Unit I: Linear Data Structures - Static and Linked Lists
Start here if you are new. This unit builds the vocabulary of algorithms and data structures, then moves from arrays to dynamic memory and linked lists.
11 hours12 topic blocks36 viva prompts
A0A1A2A3
10->25->40NULL
Introduction to Algorithms
A recipe for solving a computational problem.
Input: data given to the algorithm.
Output: answer produced by the algorithm.
Finiteness: it must stop after a limited number of steps.
Definiteness: every step must be unambiguous.
Think IPOF: Input, Processing, Output, Finish.
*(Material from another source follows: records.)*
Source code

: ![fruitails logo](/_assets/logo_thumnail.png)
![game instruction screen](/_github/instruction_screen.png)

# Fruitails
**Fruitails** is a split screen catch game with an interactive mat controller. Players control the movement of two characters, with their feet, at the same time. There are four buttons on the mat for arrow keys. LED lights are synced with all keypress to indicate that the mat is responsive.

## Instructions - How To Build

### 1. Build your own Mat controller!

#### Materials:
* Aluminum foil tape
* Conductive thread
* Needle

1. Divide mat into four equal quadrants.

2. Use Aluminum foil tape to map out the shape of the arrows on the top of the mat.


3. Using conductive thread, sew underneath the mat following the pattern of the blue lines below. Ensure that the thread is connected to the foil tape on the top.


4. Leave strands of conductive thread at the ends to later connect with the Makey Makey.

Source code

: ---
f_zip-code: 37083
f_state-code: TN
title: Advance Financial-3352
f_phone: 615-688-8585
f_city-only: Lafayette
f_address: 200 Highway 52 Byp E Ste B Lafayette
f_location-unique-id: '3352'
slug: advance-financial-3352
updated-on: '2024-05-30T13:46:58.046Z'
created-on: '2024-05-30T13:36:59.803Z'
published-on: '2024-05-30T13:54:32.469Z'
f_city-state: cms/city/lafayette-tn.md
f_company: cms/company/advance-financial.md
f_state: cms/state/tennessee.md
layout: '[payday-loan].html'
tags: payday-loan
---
Algorithm Attributes and Design Techniques
How we describe and build algorithms.
Brute force tries straightforward possibilities.
Divide and conquer splits a problem into smaller similar problems.
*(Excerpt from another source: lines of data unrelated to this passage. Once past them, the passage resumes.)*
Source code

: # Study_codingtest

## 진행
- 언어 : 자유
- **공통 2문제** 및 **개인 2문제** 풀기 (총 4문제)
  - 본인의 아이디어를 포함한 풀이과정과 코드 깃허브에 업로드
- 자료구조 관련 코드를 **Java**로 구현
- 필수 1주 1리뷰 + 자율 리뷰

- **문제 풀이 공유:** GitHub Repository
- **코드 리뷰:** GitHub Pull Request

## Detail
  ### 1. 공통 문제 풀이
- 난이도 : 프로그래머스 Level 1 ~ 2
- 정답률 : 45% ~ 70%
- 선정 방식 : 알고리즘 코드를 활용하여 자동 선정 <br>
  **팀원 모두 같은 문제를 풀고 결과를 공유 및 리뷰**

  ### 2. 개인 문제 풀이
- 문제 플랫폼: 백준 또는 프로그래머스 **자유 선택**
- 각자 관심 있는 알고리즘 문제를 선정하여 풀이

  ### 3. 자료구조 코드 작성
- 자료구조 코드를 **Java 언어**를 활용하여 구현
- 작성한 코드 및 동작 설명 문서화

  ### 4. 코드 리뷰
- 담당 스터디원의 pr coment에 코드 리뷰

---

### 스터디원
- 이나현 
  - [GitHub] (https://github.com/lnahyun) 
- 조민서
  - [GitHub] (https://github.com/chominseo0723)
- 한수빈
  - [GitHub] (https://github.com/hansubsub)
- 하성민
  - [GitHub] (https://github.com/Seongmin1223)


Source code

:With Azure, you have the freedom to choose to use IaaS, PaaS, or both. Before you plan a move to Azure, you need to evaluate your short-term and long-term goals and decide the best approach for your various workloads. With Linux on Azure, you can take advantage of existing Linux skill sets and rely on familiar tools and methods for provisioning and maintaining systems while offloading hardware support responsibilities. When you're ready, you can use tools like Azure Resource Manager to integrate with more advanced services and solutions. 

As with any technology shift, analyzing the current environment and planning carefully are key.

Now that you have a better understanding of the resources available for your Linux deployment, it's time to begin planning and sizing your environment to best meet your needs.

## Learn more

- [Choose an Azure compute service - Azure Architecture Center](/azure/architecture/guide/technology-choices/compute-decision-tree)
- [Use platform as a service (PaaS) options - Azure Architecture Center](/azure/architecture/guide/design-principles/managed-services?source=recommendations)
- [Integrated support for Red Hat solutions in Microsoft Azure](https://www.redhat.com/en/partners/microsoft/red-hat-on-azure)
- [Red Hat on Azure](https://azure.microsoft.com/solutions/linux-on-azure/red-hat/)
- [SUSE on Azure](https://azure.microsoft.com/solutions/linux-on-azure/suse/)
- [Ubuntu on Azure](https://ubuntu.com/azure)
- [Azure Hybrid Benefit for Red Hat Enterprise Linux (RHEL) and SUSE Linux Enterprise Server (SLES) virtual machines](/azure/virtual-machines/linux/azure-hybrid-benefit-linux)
Greedy chooses the best-looking immediate option.
Dynamic programming stores results of overlapping subproblems.
Design techniques are problem-solving patterns, not programming languages.
Time Space Trade Off
Use more memory to save time, or save memory and spend time.
Lookup tables store answers for reuse.
Caching saves repeated computation.
Sparse matrix representation saves memory but may make some operations more complex.
Sorting first may take time but makes later searching faster.
Extra memory can act like a shortcut.
Data Structures, Classification and Operations
Ways to organize data so operations become easier.
Primitive: int, char, float, pointer.
Linear: array, linked list, stack, queue.
Non-linear: tree, graph.
Static: size fixed before use, like a normal array.
Linear means one-after-another; non-linear means branching or network-like.
Growth of Functions and Master's Theorem
How running time grows when input grows.
O(1): constant time.
O(log n): logarithmic time.
O(n): linear time.
O(n log n): common for efficient sorting.
For Master Theorem, compare f(n) with n^(log_b a).
Arrays: 1D, 2D and Multi-Dimensional
Same-type elements stored in contiguous memory.
Index usually starts from 0 in C-like languages.
Random access is fast: O(1).
Insertion and deletion in the middle can be costly because shifting is needed.
2D arrays can be stored in row-major or column-major order.
Array = apartment building: room number gives direct location.
Memory Representation and Address Calculation
How locations are calculated from base address and index.
Base address is the address of the first element.
Element size depends on data type.
In row-major order, rows are stored one after another.
In column-major order, columns are stored one after another.
Address = starting point + distance.
Sparse Matrices: Types and Representation
Matrices with mostly zero values.
Triplet form stores row, column, value.
Header row often stores rows, columns, and number of non-zero values.
Diagonal matrix, triangular matrix, symmetric matrix, and band matrix are common sparse-like types.
Sparse storage reduces space when non-zero elements are few.
Do not store silence; store only the notes that are played.
Dynamic Memory Allocation
Memory requested while the program is running.
Stack memory is automatic and limited.
Heap memory is manually managed in languages like C.
C functions include malloc, calloc, realloc, and free.